The U.S. Preventive Services Task Force, an independent panel, made a bold move in 2012 when it recommended against routine PSA testing and said it should be abandoned because it can lead to surgeries and biopsies that are unnecessary.
But the panel recently softened its stance, recommending the PSA screening test for men 55 to 69, adding that taking the test is still the patient’s choice.
Dr. Vipul Patel, a urologist and robotic surgeon at Florida Hospital Global Robotics Institute, discussed the pros and cons of the most recent recommendations.
What do you think of the task force’s most recent recommendations?
It’s a step in the positive direction. Prostate cancer still kills approximately 30,000 men each year in the U.S., and it remains the second-leading cause of cancer death in men after lung cancer.
The panels’ 2012 recommendation was surprising because there was a 40 percent reduction in death rate from prostate cancer since the PSA test became available in the 1980s. You can’t draw a direct link between PSA screening and the drop in cancer deaths, but during that period, the only thing that had changed was the arrival of PSA testing.
So what’s the controversy?
The panel looked at the overall prostate cancer data and said that PSA testing didn’t impact patients’ survival. Still, some cancer organizations didn’t abolish the screening after the panel issued its recommendation. They just limited the screening to certain populations at risk.
Are you expecting any negative outcomes from the 2012 recommendations?
A recent study showed that prostate cancer rates have leveled off, instead of continuing their steady decline in the past three decades. The study also showed that there are more new cases of late-stage prostate cancer, which could be because those cancers weren’t caught early.
I expect that now that the rates have stopped falling, they’re going to start increasing. We’re now going to start seeing the negative effects of recommendations from 2012.
What do you think of the new recommendations?
The recommendation is to do PSA screening in men between 55 and 69 years old. Now the question is why not screen men younger than 55? The panel said they didn’t include that group because they didn’t have the data.
Also, there’s some discussion that 69 is not an old enough age to stop PSA screening because men are now living longer.
In your office, what do you do when a patient has a high PSA score?
We take their history and physical. Then we repeat the PSA test. We also do 4Kscore Test, which is a newer version of the PSA test to see if the patient has a high-risk prostate cancer. An MRI also helps us figure out who needs a biopsy. High PSA levels are no longer the only indication for biopsy.
And what do you do when the patient is diagnosed with prostate cancer?
Not every patient with prostate cancer needs to be treated. A lot of men have slow-growing cancers and cancers that may never affect their lives. So instead of radiation or prostatectomy, we do active surveillance.
We check their PSA routinely and check their prostate via a rectal exam. Chances of surviving prostate cancer are high if it’s caught early.

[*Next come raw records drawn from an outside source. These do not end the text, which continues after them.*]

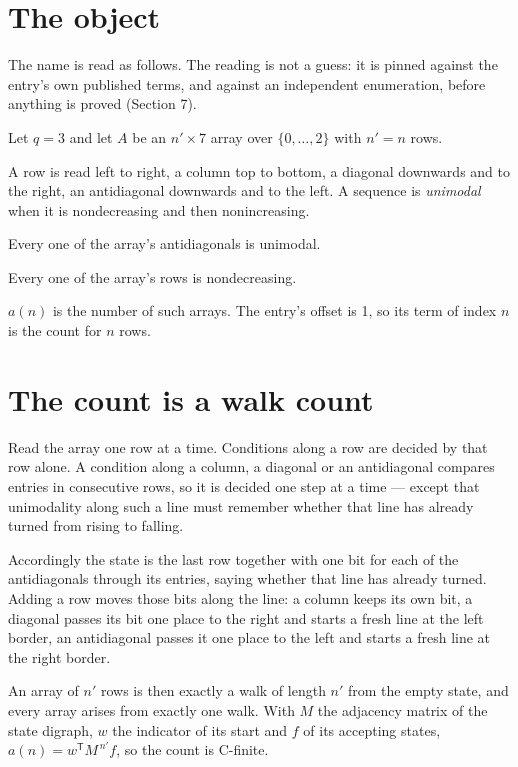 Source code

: \documentclass[11pt]{article}
\theoremstyle{definition}
\begin{document}
\section{The object}

The name is read as follows. The reading is not a guess: it is pinned against the entry's own published terms, and against an independent enumeration, before anything is proved (Section 7).

Let $q = 3$ and let $A$ be an $n' \times 7$ array over $\{0,\dots,2\}$ with $n' = n$ rows.

A row is read left to right, a column top to bottom, a diagonal downwards and to the right, an antidiagonal downwards and to the left. A sequence is {\itshape unimodal} when it is nondecreasing and then nonincreasing.

Every one of the array's antidiagonals is unimodal.

Every one of the array's rows is nondecreasing.

$a(n)$ is the number of such arrays. The entry's offset is 1, so its term of index $n$ is the count for $n$ rows.

\section{The count is a walk count}

Read the array one row at a time. Conditions along a row are decided by that row alone. A condition along a column, a diagonal or an antidiagonal compares entries in consecutive rows, so it is decided one step at a time --- except that unimodality along such a line must remember whether that line has already turned from rising to falling.

Accordingly the state is the last row together with one bit for each of the antidiagonals through its entries, saying whether that line has already turned. Adding a row moves those bits along the line: a column keeps its own bit, a diagonal passes its bit one place to the right and starts a fresh line at the left border, an antidiagonal passes it one place to the left and starts a fresh line at the right border.

An array of $n'$ rows is then exactly a walk of length $n'$ from the empty state, and every array arises from exactly one walk. With $M$ the adjacency matrix of the state digraph, $w$ the indicator of its start and $f$ of its accepting states, $a(n) = w^{\mathsf T}M^{\,n'}f$, so the count is C-finite.
\end{document}
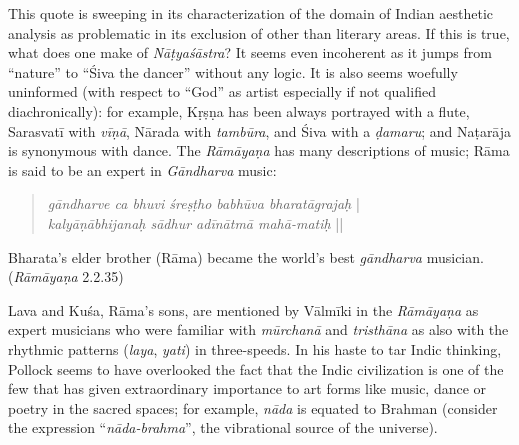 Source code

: This quote is sweeping in its characterization of the domain of Indian aesthetic analysis as problematic in its exclusion of other than literary areas. If this is true, what does one make of \textsl{Nāṭyaśāstra}? It seems even incoherent as it jumps from “nature” to “Śiva the dancer” without any logic. It is also seems woefully uninformed (with respect to “God” as artist especially if not qualified diachronically): for example, Kṛṣṇa has been always portrayed with a flute, Sarasvatī with \textsl{vīṇā}, Nārada with \textsl{tambūra}, and Śiva with a \textsl{ḍamaru}; and Naṭarāja is synonymous with dance. The \textsl{Rāmāyaṇa} has many descriptions of music; Rāma is said to be an expert in \textsl{Gāndharva} music:
\begin{quote}
\textsl{gāndharve ca bhuvi śreṣṭho babhūva bharatāgrajaḥ} |\\[2pt]
\textsl{kalyāṇābhijanaḥ sādhur adīnātmā mahā-matiḥ} ||
\end{quote}

\begin{myquote}
Bharata’s elder brother (Rāma) became the world’s best \textsl{gāndharva} musician. 
\hfill(\textsl{Rāmāyaṇa} 2.2.35)
\end{myquote}

Lava and Kuśa, Rāma’s sons, are mentioned by Vālmīki in the \textsl{Rāmāyaṇa} as expert musicians who were familiar with \textsl{mūrchanā} and \textsl{tristhāna} as also with the rhythmic patterns (\textsl{laya}, \textsl{yati}) in three-speeds.  In his haste to tar Indic thinking, Pollock seems to have overlooked the fact that the Indic civilization is one of the few that has given extraordinary importance to art forms like music, dance or poetry in the sacred spaces; for example, \textsl{nāda} is equated to Brahman (consider the expression ``\textsl{nāda-brahma}'', the vibrational source of the universe).\\[-20pt]

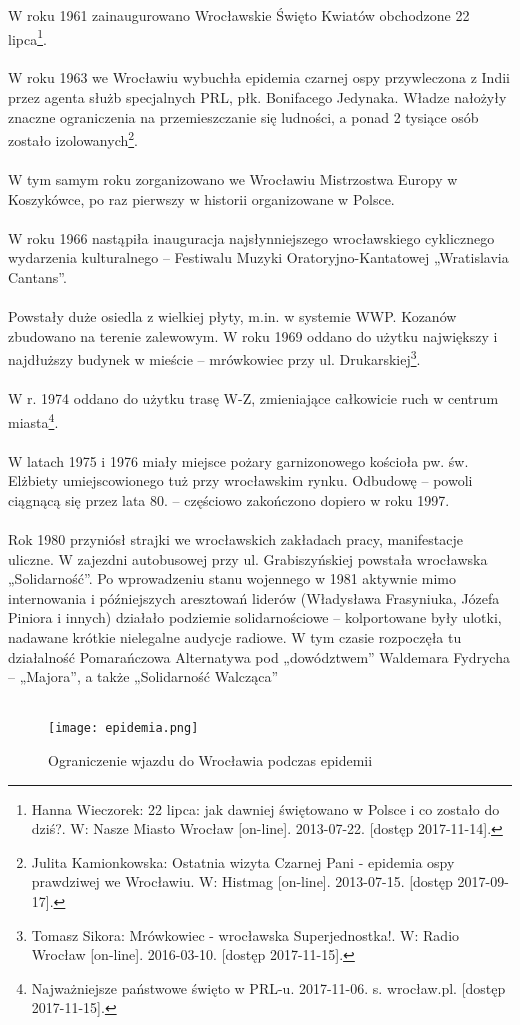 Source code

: \documentclass[12pt]{article}
\begin{document}
W roku 1961 zainaugurowano Wrocławskie Święto Kwiatów obchodzone 22 lipca\footnote{Hanna Wieczorek: 22 lipca: jak dawniej świętowano w Polsce i co zostało do dziś?. W: Nasze Miasto Wrocław [on-line]. 2013-07-22. [dostęp 2017-11-14].}.\\\\
W roku 1963 we Wrocławiu wybuchła epidemia czarnej ospy przywleczona z Indii przez agenta służb specjalnych PRL, płk. Bonifacego Jedynaka. Władze nałożyły znaczne ograniczenia na przemieszczanie się ludności, a ponad 2 tysiące osób zostało izolowanych\footnote{Julita Kamionkowska: Ostatnia wizyta Czarnej Pani - epidemia ospy prawdziwej we Wrocławiu. W: Histmag [on-line]. 2013-07-15. [dostęp 2017-09-17].}.\\\\
W tym samym roku zorganizowano we Wrocławiu Mistrzostwa Europy w Koszykówce, po raz pierwszy w historii organizowane w Polsce.\\\\
W roku 1966 nastąpiła inauguracja najsłynniejszego wrocławskiego cyklicznego wydarzenia kulturalnego – Festiwalu Muzyki Oratoryjno-Kantatowej „Wratislavia Cantans”.\\\\
Powstały duże osiedla z wielkiej płyty, m.in. w systemie WWP. Kozanów zbudowano na terenie zalewowym. W roku 1969 oddano do użytku największy i najdłuższy budynek w mieście – mrówkowiec przy ul. Drukarskiej\footnote{Tomasz Sikora: Mrówkowiec - wrocławska Superjednostka!. W: Radio Wrocław [on-line]. 2016-03-10. [dostęp 2017-11-15].}.\\\\
W r. 1974 oddano do użytku trasę W-Z, zmieniające całkowicie ruch w centrum miasta\footnote{Najważniejsze państwowe święto w PRL-u. 2017-11-06. s. wrocław.pl. [dostęp 2017-11-15].}.\\\\
W latach 1975 i 1976 miały miejsce pożary garnizonowego kościoła pw. św. Elżbiety umiejscowionego tuż przy wrocławskim rynku. Odbudowę – powoli ciągnącą się przez lata 80. – częściowo zakończono dopiero w roku 1997.\\\\
Rok 1980 przyniósł strajki we wrocławskich zakładach pracy, manifestacje uliczne. W zajezdni autobusowej przy ul. Grabiszyńskiej powstała wrocławska „Solidarność”. Po wprowadzeniu stanu wojennego w 1981 aktywnie mimo internowania i późniejszych aresztowań liderów (Władysława Frasyniuka, Józefa Piniora i innych) działało podziemie solidarnościowe – kolportowane były ulotki, nadawane krótkie nielegalne audycje radiowe. W tym czasie rozpoczęła tu działalność Pomarańczowa Alternatywa pod „dowództwem” Waldemara Fydrycha – „Majora”, a także „Solidarność Walcząca”\\\\
\begin{figure}[h]
    \centering
    \texttt{[image: epidemia.png]}
    \caption{Ograniczenie wjazdu do Wrocławia podczas epidemii}
    \label{fig:epidemia}
\end{figure}
\end{document}
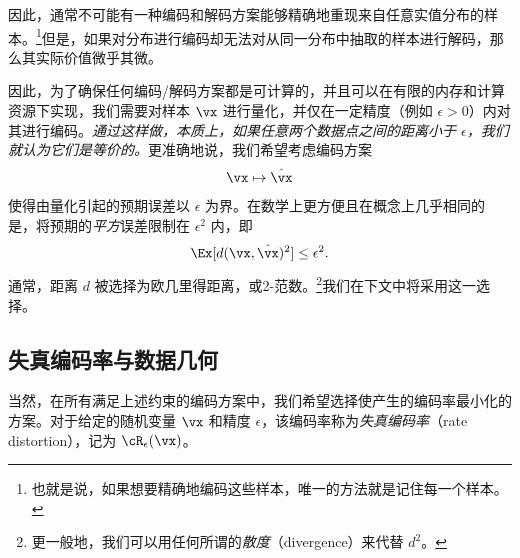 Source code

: \documentclass[../../book-main_zh.tex]{subfiles}
\begin{document}
因此，通常不可能有一种编码和解码方案能够精确地重现来自任意实值分布的样本。\footnote{也就是说，如果想要精确地编码这些样本，唯一的方法就是记住每一个样本。}但是，如果对分布进行编码却无法对从同一分布中抽取的样本进行解码，那么其实际价值微乎其微。

因此，为了确保任何编码/解码方案都是可计算的，并且可以在有限的内存和计算资源下实现，我们需要对样本 $\vx$ 进行量化，并仅在一定精度（例如 $\epsilon > 0$）内对其进行编码。{\em 通过这样做，本质上，如果任意两个数据点之间的距离小于 $\epsilon$，我们就认为它们是等价的。}更准确地说，我们希望考虑编码方案
\begin{equation}
    \vx \mapsto \hat \vx
\end{equation}
使得由量化引起的预期误差以 $\epsilon$ 为界。在数学上更方便且在概念上几乎相同的是，将预期的\textit{平方}误差限制在 \(\epsilon^{2}\) 内，即
\begin{equation}
    \Ex[d(\vx, \hat \vx)^{2}] \le \epsilon^{2}.
\end{equation}
通常，距离 \(d\) 被选择为欧几里得距离，或2-范数。\footnote{更一般地，我们可以用任何所谓的\textit{散度}（divergence）来代替 \(d^{2}\)。}我们在下文中将采用这一选择。

\subsection{失真编码率与数据几何}
当然，在所有满足上述约束的编码方案中，我们希望选择使产生的编码率最小化的方案。对于给定的随机变量 $\vx$ 和精度 $\epsilon$，该编码率称为\textit{失真编码率}（rate distortion），记为 $\cR_{\epsilon}(\vx)$。
\end{document}
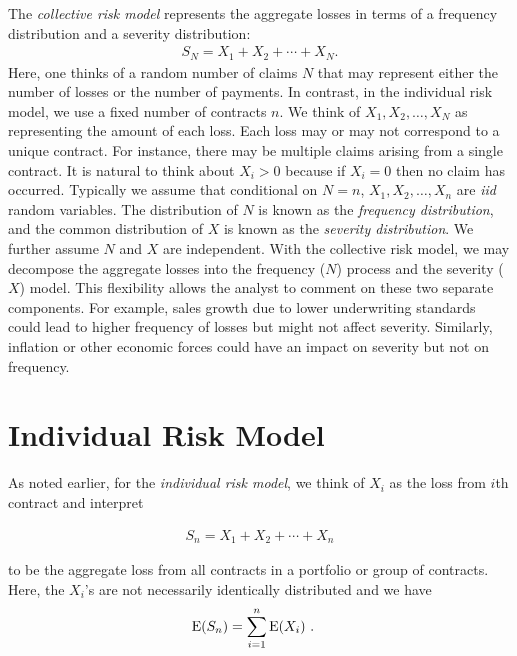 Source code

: \documentclass[]{book}
\theoremstyle{definition}
\theoremstyle{definition}
\theoremstyle{definition}
\theoremstyle{remark}
\begin{document}
The \emph{collective risk model} represents the aggregate losses in
terms of a frequency distribution and a severity distribution:
\[\begin{aligned}
S_N=X_1 +X_2 +\cdots+X_N.
\end{aligned}\] Here, one thinks of a random number of claims \(N\) that
may represent either the number of losses or the number of payments. In
contrast, in the individual risk model, we use a fixed number of
contracts \(n\). We think of \(X_1, X_2, \ldots, X_N\) as representing
the amount of each loss. Each loss may or may not correspond to a unique
contract. For instance, there may be multiple claims arising from a
single contract. It is natural to think about \(X_i>0\) because if
\(X_i=0\) then no claim has occurred. Typically we assume that
conditional on \(N=n\), \(X_{1},X_{2},\ldots ,X_{n}\) are \emph{iid}
random variables. The distribution of \(N\) is known as the
\emph{frequency distribution}, and the common distribution of \(X\) is
known as the \emph{severity distribution}. We further assume \(N\) and
\(X\) are independent. With the collective risk model, we may decompose
the aggregate losses into the frequency (\(N\)) process and the severity
(\(X\)) model. This flexibility allows the analyst to comment on these
two separate components. For example, sales growth due to lower
underwriting standards could lead to higher frequency of losses but
might not affect severity. Similarly, inflation or other economic forces
could have an impact on severity but not on frequency.

\section{Individual Risk Model}\label{individual-risk-model}

As noted earlier, for the \emph{individual risk model}, we think of
\(X_i\) as the loss from \(i\)th contract and interpret

\begin{eqnarray*}
S_n=X_1 +X_2 +\cdots+X_n
\end{eqnarray*}

to be the aggregate loss from all contracts in a portfolio or group of
contracts. Here, the \(X_i\)'s are not necessarily identically
distributed and we have \[\begin{aligned}
    {\rm E}(S_n) &= \sum_{i=1}^{n} {\rm E}(X_i)~.
\end{aligned}\]
\end{document}
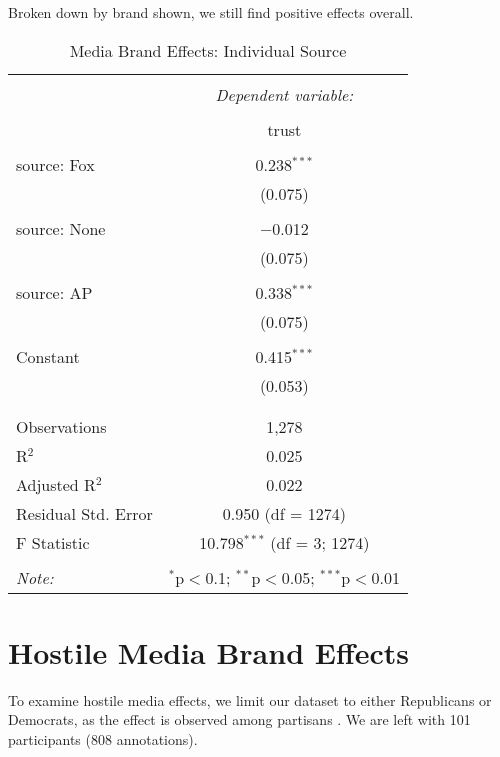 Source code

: Broken down by brand shown, we still find positive effects overall.
\begin{table}[!htbp] \centering 
  \caption{Media Brand Effects: Individual Source} 
  \label{} 
    \begin{tabular}{@{\extracolsep{5pt}}lc} 
    \\[-1.8ex]\hline 
    \hline \\[-1.8ex] 
     & \multicolumn{1}{c}{\textit{Dependent variable:}} \\ 
    \cline{2-2} 
    \\[-1.8ex] & trust \\ 
    \hline \\[-1.8ex] 
     source: Fox & 0.238$^{***}$ \\ 
      & (0.075) \\ 
      & \\ 
     source: None & $-$0.012 \\ 
      & (0.075) \\ 
      & \\ 
     source: AP & 0.338$^{***}$ \\ 
      & (0.075) \\ 
      & \\ 
     Constant & 0.415$^{***}$ \\ 
      & (0.053) \\ 
      & \\ 
    \hline \\[-1.8ex] 
    Observations & 1,278 \\ 
    R$^{2}$ & 0.025 \\ 
    Adjusted R$^{2}$ & 0.022 \\ 
    Residual Std. Error & 0.950 (df = 1274) \\ 
    F Statistic & 10.798$^{***}$ (df = 3; 1274) \\ 
    \hline 
    \hline \\[-1.8ex] 
    \textit{Note:}  & \multicolumn{1}{r}{$^{*}$p$<$0.1; $^{**}$p$<$0.05; $^{***}$p$<$0.01} \\ 
    \end{tabular} 
\end{table} 
\newpage



\section{Hostile Media Brand Effects}
 To examine hostile media effects, we limit our dataset to either Republicans or Democrats, as the effect is observed among partisans \cite{vallone1985hostile}. We are left with 101 participants (808 annotations).

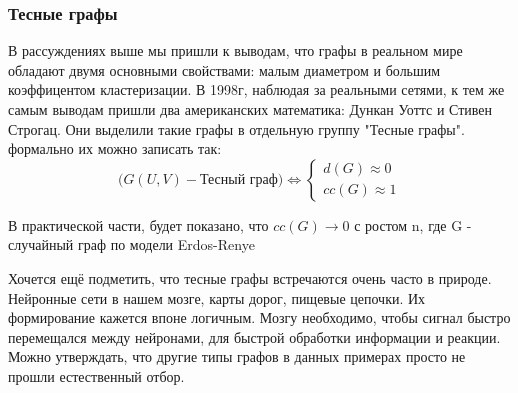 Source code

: \subsubsection{Тесные графы}
    В рассуждениях выше мы пришли к выводам, что графы в реальном мире обладают
двумя основными свойствами: малым диаметром и большим коэффицентом кластеризации.
В 1998г, наблюдая за реальными сетями, к тем же самым выводам пришли два американских 
математика: Дункан Уоттс и Стивен Строгац. Они выделили такие графы в отдельную группу
"Тесные графы". формально их можно записать так:
\begin{equation*}
    \bigg(G(U, V) - \text{Тесный граф}\bigg) \Leftrightarrow
    \begin{cases}
        d(G) \approx 0 \\
        cc(G) \approx 1
    \end{cases}
\end{equation*}

В практической части, будет показано, что $cc(G) \rightarrow 0$ с ростом n, где G - случайный граф
по модели Erdos-Renye

Хочется ещё подметить, что тесные графы встречаются очень часто в природе.
Нейронные сети в нашем мозге, карты дорог, пищевые цепочки. Их формирование кажется
впоне логичным. Мозгу необходимо, чтобы сигнал быстро перемещался между нейронами,
для быстрой обработки информации и реакции. Можно утверждать, что другие типы графов
в данных примерах просто не прошли естественный отбор.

What’s the bottom line for patients?
For the average male out there, the message is, if you’re over 50 years old, get PSA screening and get a rectal prostate exam. If you are an African American male and have a family history of prostate cancer then consider earlier screening. If you have doubts, talk to your doctor and make an informed decision. And remember that prostate cancer is still the second-leading cause of cancer death in men.